In the following word, all characters have syntax "w" (and have unicode
category "Ll"), but forward-word doesn't jump over the whole thing, it
stops twice.  Anybody know why this happens?

   ʇsǝʇ

Starting with point on the first "ʇ", the first forward-word stops with
point on the "s", then another forward-word stops with point on the 2nd
"ʇ", then finally another will jump to the end of the word.

I know that the non-"s" characters are kind of weird, but based on the
syntax, it seems like emacs should be treating them like any other
letter.

[If I do `C-u C-x =' on the various characters, I notice there's a
"category:" field.  All of the characters have category "l" ("Latin"),
and "s" additionally has category "a" (ASCII), and "r".]

Thanks,

-Miles

-- 
Christian, n.
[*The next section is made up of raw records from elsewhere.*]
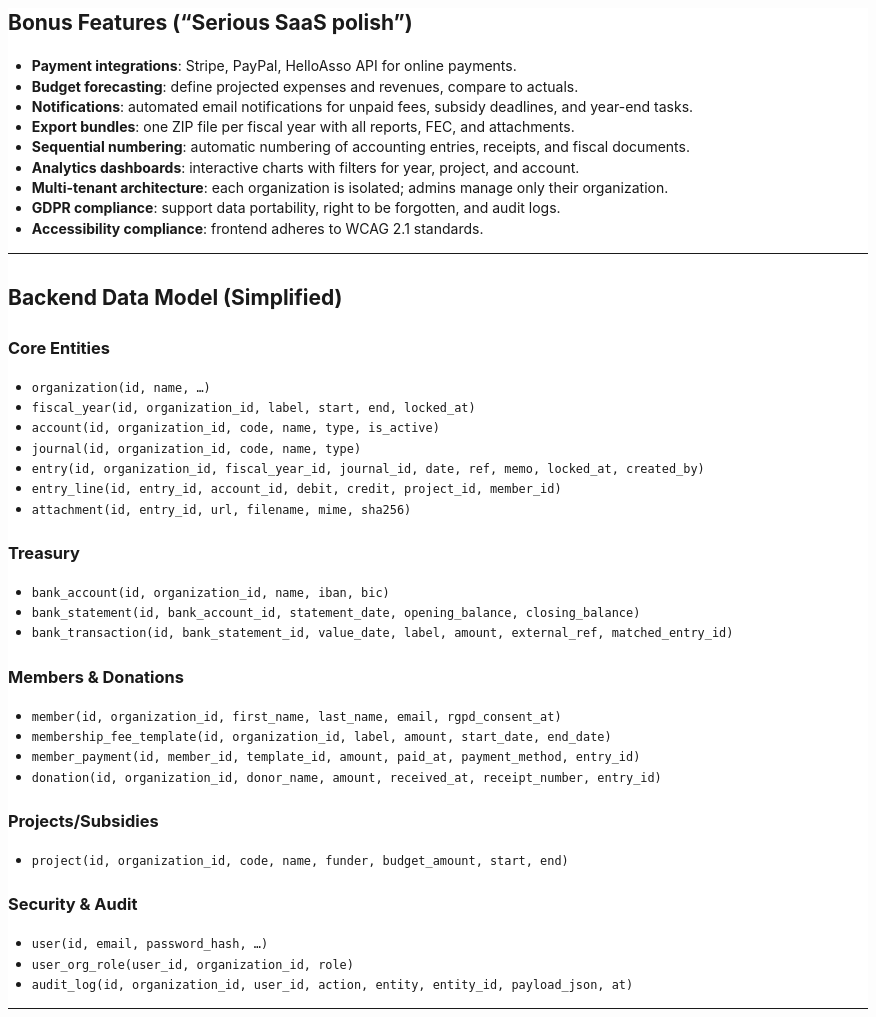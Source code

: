 ## Bonus Features (“Serious SaaS polish”)
- **Payment integrations**: Stripe, PayPal, HelloAsso API for online payments.
- **Budget forecasting**: define projected expenses and revenues, compare to actuals.
- **Notifications**: automated email notifications for unpaid fees, subsidy deadlines, and year-end tasks.
- **Export bundles**: one ZIP file per fiscal year with all reports, FEC, and attachments.
- **Sequential numbering**: automatic numbering of accounting entries, receipts, and fiscal documents.
- **Analytics dashboards**: interactive charts with filters for year, project, and account.
- **Multi-tenant architecture**: each organization is isolated; admins manage only their organization.
- **GDPR compliance**: support data portability, right to be forgotten, and audit logs.
- **Accessibility compliance**: frontend adheres to WCAG 2.1 standards.

---

## Backend Data Model (Simplified)

### Core Entities
- `organization(id, name, …)`
- `fiscal_year(id, organization_id, label, start, end, locked_at)`
- `account(id, organization_id, code, name, type, is_active)`
- `journal(id, organization_id, code, name, type)`
- `entry(id, organization_id, fiscal_year_id, journal_id, date, ref, memo, locked_at, created_by)`
- `entry_line(id, entry_id, account_id, debit, credit, project_id, member_id)`
- `attachment(id, entry_id, url, filename, mime, sha256)`

### Treasury
- `bank_account(id, organization_id, name, iban, bic)`
- `bank_statement(id, bank_account_id, statement_date, opening_balance, closing_balance)`
- `bank_transaction(id, bank_statement_id, value_date, label, amount, external_ref, matched_entry_id)`

### Members & Donations
- `member(id, organization_id, first_name, last_name, email, rgpd_consent_at)`
- `membership_fee_template(id, organization_id, label, amount, start_date, end_date)`
- `member_payment(id, member_id, template_id, amount, paid_at, payment_method, entry_id)`
- `donation(id, organization_id, donor_name, amount, received_at, receipt_number, entry_id)`

### Projects/Subsidies
- `project(id, organization_id, code, name, funder, budget_amount, start, end)`

### Security & Audit
- `user(id, email, password_hash, …)`
- `user_org_role(user_id, organization_id, role)`
- `audit_log(id, organization_id, user_id, action, entity, entity_id, payload_json, at)`

---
One who follows the teachings of Christ so long as they are not
inconsistent with a life of sin.

^ permalink raw reply	[flat|nested] 15+ messages in thread

* Re: Word syntax question
  2008-10-21 15:20 Word syntax question Miles Bader
@ 2008-10-21 15:52 ` Andreas Schwab
  2008-10-21 16:35   ` Miles Bader
  0 siblings, 1 reply; 15+ messages in thread
From: Andreas Schwab @ 2008-10-21 15:52 UTC (permalink / raw)
  To: Miles Bader; +Cc: emacs-devel

Miles Bader <miles@gnu.org> writes:

> In the following word, all characters have syntax "w" (and have unicode
> category "Ll"), but forward-word doesn't jump over the whole thing, it
> stops twice.  Anybody know why this happens?
>
>    ʇsǝʇ

See char-script-table, forward-word also stops at a script boundary.

<http://repo.or.cz/w/emacs.git?a=commit;h=e2e4957eb54a92d06b57828ec1e0df1c056321a8>

Andreas.

-- 
Andreas Schwab, SuSE Labs, schwab@suse.de
SuSE Linux Products GmbH, Maxfeldstraße 5, 90409 Nürnberg, Germany
PGP key fingerprint = 58CA 54C7 6D53 942B 1756  01D3 44D5 214B 8276 4ED5
"And now for something completely different."




^ permalink raw reply	[flat|nested] 15+ messages in thread

* Re: Word syntax question
  2008-10-21 15:52 ` Andreas Schwab
@ 2008-10-21 16:35   ` Miles Bader
  2008-10-21 17:21     ` Eli Zaretskii
  0 siblings, 1 reply; 15+ messages in thread
From: Miles Bader @ 2008-10-21 16:35 UTC (permalink / raw)
  To: Andreas Schwab; +Cc: emacs-devel

Andreas Schwab <schwab@suse.de> writes:
>> In the following word, all characters have syntax "w" (and have unicode
>> category "Ll"), but forward-word doesn't jump over the whole thing, it
>> stops twice.  Anybody know why this happens?
>>
>>    ʇsǝʇ
>
> See char-script-table, forward-word also stops at a script boundary.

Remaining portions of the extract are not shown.